Start of Provided records
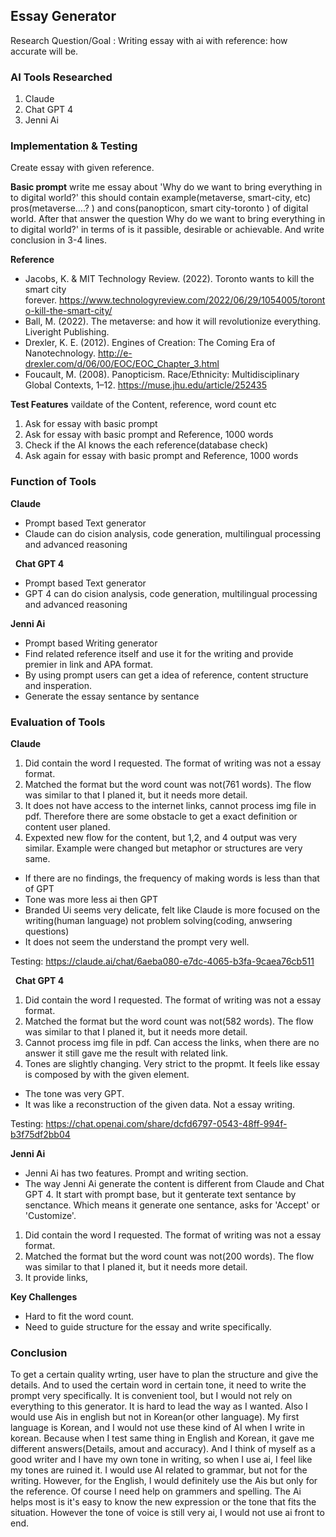 ## Essay Generator

Research Question/Goal : 
Writing essay with ai with reference: how accurate will be.

### AI Tools Researched
1. Claude
2. Chat GPT 4
3. Jenni Ai

### Implementation & Testing
Create essay with given reference.

**Basic prompt**
write me essay about 'Why do we want to bring everything in to digital world?'
this should contain example(metaverse, smart-city, etc) pros(metaverse….? ) and cons(panopticon, smart city-toronto ) of digital world.
After that answer the question Why do we want to bring everything in to digital world?' in terms of is it passible, desirable or achievable.
And write conclusion in 3-4 lines.

**Reference**
- Jacobs, K. & MIT Technology Review. (2022). Toronto wants to kill the smart city forever. https://www.technologyreview.com/2022/06/29/1054005/toronto-kill-the-smart-city/
- Ball, M. (2022). The metaverse: and how it will revolutionize everything. Liveright Publishing.
- Drexler, K. E. (2012). Engines of Creation: The Coming Era of Nanotechnology. http://e-drexler.com/d/06/00/EOC/EOC_Chapter_3.html
- Foucault, M. (2008). Panopticism. Race/Ethnicity: Multidisciplinary Global Contexts, 1–12. https://muse.jhu.edu/article/252435

**Test Features**
vaildate of the Content, reference, word count etc
1. Ask for essay with basic prompt 
2. Ask for essay with basic prompt and Reference, 1000 words
3. Check if the AI knows the each reference(database check)
4. Ask again for essay with basic prompt and Reference,  1000 words


### Function of Tools
**Claude**
- Prompt based Text generator 
- Claude can do cision analysis, code generation, multilingual processing and advanced reasoning

 
**Chat GPT 4**
- Prompt based Text generator 
- GPT 4 can do cision analysis, code generation, multilingual processing and advanced reasoning


**Jenni Ai**
- Prompt based Writing generator
- Find related reference itself and use it for the writing and provide premier in link and APA format.
- By using prompt users can get a idea of reference, content structure and insperation.
- Generate the essay sentance by sentance


### Evaluation of Tools
**Claude**
1. Did contain the word I requested. The format of writing was not a essay format.
2. Matched the format but the word count was not(761 words). The flow was similar to that I planed it, but it needs more detail.
3. It does not have access to the internet links, cannot process img file in pdf. Therefore there are some obstacle to get a exact definition or content user planed. 
4. Expexted new flow for the content, but 1,2, and 4 output was very similar. Example were changed but metaphor or structures are very same.

- If there are no findings, the frequency of making words is less than that of GPT
- Tone was more less ai then GPT
- Branded Ui seems very delicate, felt like Claude is more focused on the writing(human language) not problem solving(coding, anwsering questions)
- It does not seem the understand the prompt very well.

Testing: https://claude.ai/chat/6aeba080-e7dc-4065-b3fa-9caea76cb511

 
**Chat GPT 4**
1. Did contain the word I requested. The format of writing was not a essay format.
2. Matched the format but the word count was not(582 words). The flow was similar to that I planed it, but it needs more detail.
3. Cannot process img file in pdf. Can access the links, when there are no answer it still gave me the result with related link.
4. Tones are slightly changing. Very strict to the propmt. It feels like essay is composed by with the given element.

- The tone was very GPT.
- It was like a reconstruction of the given data. Not a essay writing.

Testing: https://chat.openai.com/share/dcfd6797-0543-48ff-994f-b3f75df2bb04


**Jenni Ai**
- Jenni Ai has two features. Prompt and writing section. 
- The way Jenni Ai generate the content is different from Claude and Chat GPT 4. It start with prompt base, but it genterate text sentance by senctance. Which means it generate one sentance, asks for 'Accept' or 'Customize'.
  
1. Did contain the word I requested. The format of writing was not a essay format.
2. Matched the format but the word count was not(200 words). The flow was similar to that I planed it, but it needs more detail.
3. It provide links, 


**Key Challenges**
- Hard to fit the word count.
- Need to guide structure for the essay and write specifically.


### Conclusion
To get a certain quality wrting, user have to plan the structure and give the details. And to used the certain word in certain tone, it need to write the prompt very specifically. It is convenient tool, but I would not rely on everything to this generator. It is hard to lead the way as I wanted. 
Also I would use Ais in english but not in Korean(or other language). My first language is Korean, and I would not use these kind of AI when I write in korean. Because when I test same thing in English and Korean, it gave me different answers(Details, amout and accuracy). And I think of myself as a good writer and I have my own tone in writing, so when I use ai, I feel like my tones are ruined it. I would use AI related to grammar, but not for the writing. 
However, for the English, I would definitely use the Ais but only for the reference. Of course I need help on grammers and spelling. The Ai helps most is it's easy to know the new expression or the tone that fits the situation. However the tone of voice is still very ai, I would not use ai front to end.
End of Provided records
Required action:
Leaving out the pictures, output each line above exactly as it is.

Exercise output:
 ## Essay Generator

Research Question/Goal : 
Writing essay with ai with reference: how accurate will be.

### AI Tools Researched
1. Claude
2. Chat GPT 4
3. Jenni Ai

### Implementation & Testing
Create essay with given reference.

**Basic prompt**
write me essay about 'Why do we want to bring everything in to digital world?'
this should contain example(metaverse, smart-city, etc) pros(metaverse….? ) and cons(panopticon, smart city-toronto ) of digital world.
After that answer the question Why do we want to bring everything in to digital world?' in terms of is it passible, desirable or achievable.
And write conclusion in 3-4 lines.

**Reference**
- Jacobs, K. & MIT Technology Review. (2022). Toronto wants to kill the smart city forever. https://www.technologyreview.com/2022/06/29/1054005/toronto-kill-the-smart-city/
- Ball, M. (2022). The metaverse: and how it will revolutionize everything. Liveright Publishing.
- Drexler, K. E. (2012). Engines of Creation: The Coming Era of Nanotechnology. http://e-drexler.com/d/06/00/EOC/EOC_Chapter_3.html
- Foucault, M. (2008). Panopticism. Race/Ethnicity: Multidisciplinary Global Contexts, 1–12. https://muse.jhu.edu/article/252435

**Test Features**
vaildate of the Content, reference, word count etc
1. Ask for essay with basic prompt 
2. Ask for essay with basic prompt and Reference, 1000 words
3. Check if the AI knows the each reference(database check)
4. Ask again for essay with basic prompt and Reference,  1000 words


### Function of Tools
**Claude**
- Prompt based Text generator 
- Claude can do cision analysis, code generation, multilingual processing and advanced reasoning

 
**Chat GPT 4**
- Prompt based Text generator 
- GPT 4 can do cision analysis, code generation, multilingual processing and advanced reasoning


**Jenni Ai**
- Prompt based Writing generator
- Find related reference itself and use it for the writing and provide premier in link and APA format.
- By using prompt users can get a idea of reference, content structure and insperation.
- Generate the essay sentance by sentance


### Evaluation of Tools
**Claude**
1. Did contain the word I requested. The format of writing was not a essay format.
2. Matched the format but the word count was not(761 words). The flow was similar to that I planed it, but it needs more detail.
3. It does not have access to the internet links, cannot process img file in pdf. Therefore there are some obstacle to get a exact definition or content user planed. 
4. Expexted new flow for the content, but 1,2, and 4 output was very similar. Example were changed but metaphor or structures are very same.

- If there are no findings, the frequency of making words is less than that of GPT
- Tone was more less ai then GPT
- Branded Ui seems very delicate, felt like Claude is more focused on the writing(human language) not problem solving(coding, anwsering questions)
- It does not seem the understand the prompt very well.

Testing: https://claude.ai/chat/6aeba080-e7dc-4065-b3fa-9caea76cb511

 
**Chat GPT 4**
1. Did contain the word I requested. The format of writing was not a essay format.
2. Matched the format but the word count was not(582 words). The flow was similar to that I planed it, but it needs more detail.
3. Cannot process img file in pdf. Can access the links, when there are no answer it still gave me the result with related link.
4. Tones are slightly changing. Very strict to the propmt. It feels like essay is composed by with the given element.

- The tone was very GPT.
- It was like a reconstruction of the given data. Not a essay writing.

Testing: https://chat.openai.com/share/dcfd6797-0543-48ff-994f-b3f75df2bb04


**Jenni Ai**
- Jenni Ai has two features. Prompt and writing section. 
- The way Jenni Ai generate the content is different from Claude and Chat GPT 4. It start with prompt base, but it genterate text sentance by senctance. Which means it generate one sentance, asks for 'Accept' or 'Customize'.
  
1. Did contain the word I requested. The format of writing was not a essay format.
2. Matched the format but the word count was not(200 words). The flow was similar to that I planed it, but it needs more detail.
3. It provide links, 


**Key Challenges**
- Hard to fit the word count.
- Need to guide structure for the essay and write specifically.


### Conclusion
To get a certain quality wrting, user have to plan the structure and give the details. And to used the certain word in certain tone, it need to write the prompt very specifically. It is convenient tool, but I would not rely on everything to this generator. It is hard to lead the way as I wanted. 
Also I would use Ais in english but not in Korean(or other language). My first language is Korean, and I would not use these kind of AI when I write in korean. Because when I test same thing in English and Korean, it gave me different answers(Details, amout and accuracy). And I think of myself as a good writer and I have my own tone in writing, so when I use ai, I feel like my tones are ruined it. I would use AI related to grammar, but not for the writing. 
However, for the English, I would definitely use the Ais but only for the reference. Of course I need help on grammers and spelling. The Ai helps most is it's easy to know the new expression or the tone that fits the situation. However the tone of voice is still very ai, I would not use ai front to end.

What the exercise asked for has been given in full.